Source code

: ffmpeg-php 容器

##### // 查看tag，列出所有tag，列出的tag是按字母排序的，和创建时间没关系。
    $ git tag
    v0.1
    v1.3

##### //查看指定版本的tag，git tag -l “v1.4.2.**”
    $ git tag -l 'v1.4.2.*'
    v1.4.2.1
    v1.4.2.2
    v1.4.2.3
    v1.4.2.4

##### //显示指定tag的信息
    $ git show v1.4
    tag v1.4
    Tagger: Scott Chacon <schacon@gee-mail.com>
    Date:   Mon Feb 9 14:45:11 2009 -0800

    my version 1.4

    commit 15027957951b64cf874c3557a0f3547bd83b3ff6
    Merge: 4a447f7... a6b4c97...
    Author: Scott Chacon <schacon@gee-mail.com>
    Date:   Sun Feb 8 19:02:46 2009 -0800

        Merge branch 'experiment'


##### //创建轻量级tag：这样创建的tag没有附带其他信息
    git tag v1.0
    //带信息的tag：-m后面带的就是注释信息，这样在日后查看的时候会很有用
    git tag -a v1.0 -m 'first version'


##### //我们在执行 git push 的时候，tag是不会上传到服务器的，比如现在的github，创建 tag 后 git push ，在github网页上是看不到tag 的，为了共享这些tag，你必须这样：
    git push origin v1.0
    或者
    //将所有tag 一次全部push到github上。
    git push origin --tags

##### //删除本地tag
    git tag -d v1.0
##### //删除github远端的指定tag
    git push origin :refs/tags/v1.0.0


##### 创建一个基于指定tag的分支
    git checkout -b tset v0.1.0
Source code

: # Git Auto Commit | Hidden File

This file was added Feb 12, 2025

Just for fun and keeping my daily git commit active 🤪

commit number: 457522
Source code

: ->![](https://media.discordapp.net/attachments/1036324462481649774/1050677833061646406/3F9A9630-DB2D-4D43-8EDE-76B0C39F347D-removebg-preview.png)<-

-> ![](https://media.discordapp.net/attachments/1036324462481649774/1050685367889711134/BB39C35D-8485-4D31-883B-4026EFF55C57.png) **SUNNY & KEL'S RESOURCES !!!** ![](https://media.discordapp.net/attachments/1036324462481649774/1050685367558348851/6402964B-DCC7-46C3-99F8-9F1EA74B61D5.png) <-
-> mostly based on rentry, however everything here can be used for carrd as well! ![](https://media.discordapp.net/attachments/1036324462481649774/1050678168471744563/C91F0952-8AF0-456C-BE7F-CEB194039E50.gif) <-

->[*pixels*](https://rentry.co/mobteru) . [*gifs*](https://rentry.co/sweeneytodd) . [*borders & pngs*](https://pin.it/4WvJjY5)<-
------------------------
=== Required action ===
All entries shown above should be printed again exactly.

=== The answer ===
Source code

: ffmpeg-php 容器

##### // 查看tag，列出所有tag，列出的tag是按字母排序的，和创建时间没关系。
    $ git tag
    v0.1
    v1.3

##### //查看指定版本的tag，git tag -l “v1.4.2.**”
    $ git tag -l 'v1.4.2.*'
    v1.4.2.1
    v1.4.2.2
    v1.4.2.3
    v1.4.2.4

##### //显示指定tag的信息
    $ git show v1.4
    tag v1.4
    Tagger: Scott Chacon <schacon@gee-mail.com>
    Date:   Mon Feb 9 14:45:11 2009 -0800

    my version 1.4

    commit 15027957951b64cf874c3557a0f3547bd83b3ff6
    Merge: 4a447f7... a6b4c97...
    Author: Scott Chacon <schacon@gee-mail.com>
    Date:   Sun Feb 8 19:02:46 2009 -0800

        Merge branch 'experiment'


##### //创建轻量级tag：这样创建的tag没有附带其他信息
    git tag v1.0
    //带信息的tag：-m后面带的就是注释信息，这样在日后查看的时候会很有用
    git tag -a v1.0 -m 'first version'


##### //我们在执行 git push 的时候，tag是不会上传到服务器的，比如现在的github，创建 tag 后 git push ，在github网页上是看不到tag 的，为了共享这些tag，你必须这样：
    git push origin v1.0
    或者
    //将所有tag 一次全部push到github上。
    git push origin --tags

##### //删除本地tag
    git tag -d v1.0
##### //删除github远端的指定tag
    git push origin :refs/tags/v1.0.0


##### 创建一个基于指定tag的分支
    git checkout -b tset v0.1.0
Source code

: # Git Auto Commit | Hidden File

This file was added Feb 12, 2025

Just for fun and keeping my daily git commit active 🤪

commit number: 457522
Source code

: ->![](https://media.discordapp.net/attachments/1036324462481649774/1050677833061646406/3F9A9630-DB2D-4D43-8EDE-76B0C39F347D-removebg-preview.png)<-

-> ![](https://media.discordapp.net/attachments/1036324462481649774/1050685367889711134/BB39C35D-8485-4D31-883B-4026EFF55C57.png) **SUNNY & KEL'S RESOURCES !!!** ![](https://media.discordapp.net/attachments/1036324462481649774/1050685367558348851/6402964B-DCC7-46C3-99F8-9F1EA74B61D5.png) <-
-> mostly based on rentry, however everything here can be used for carrd as well! ![](https://media.discordapp.net/attachments/1036324462481649774/1050678168471744563/C91F0952-8AF0-456C-BE7F-CEB194039E50.gif) <-

->[*pixels*](https://rentry.co/mobteru) . [*gifs*](https://rentry.co/sweeneytodd) . [*borders & pngs*](https://pin.it/4WvJjY5)<-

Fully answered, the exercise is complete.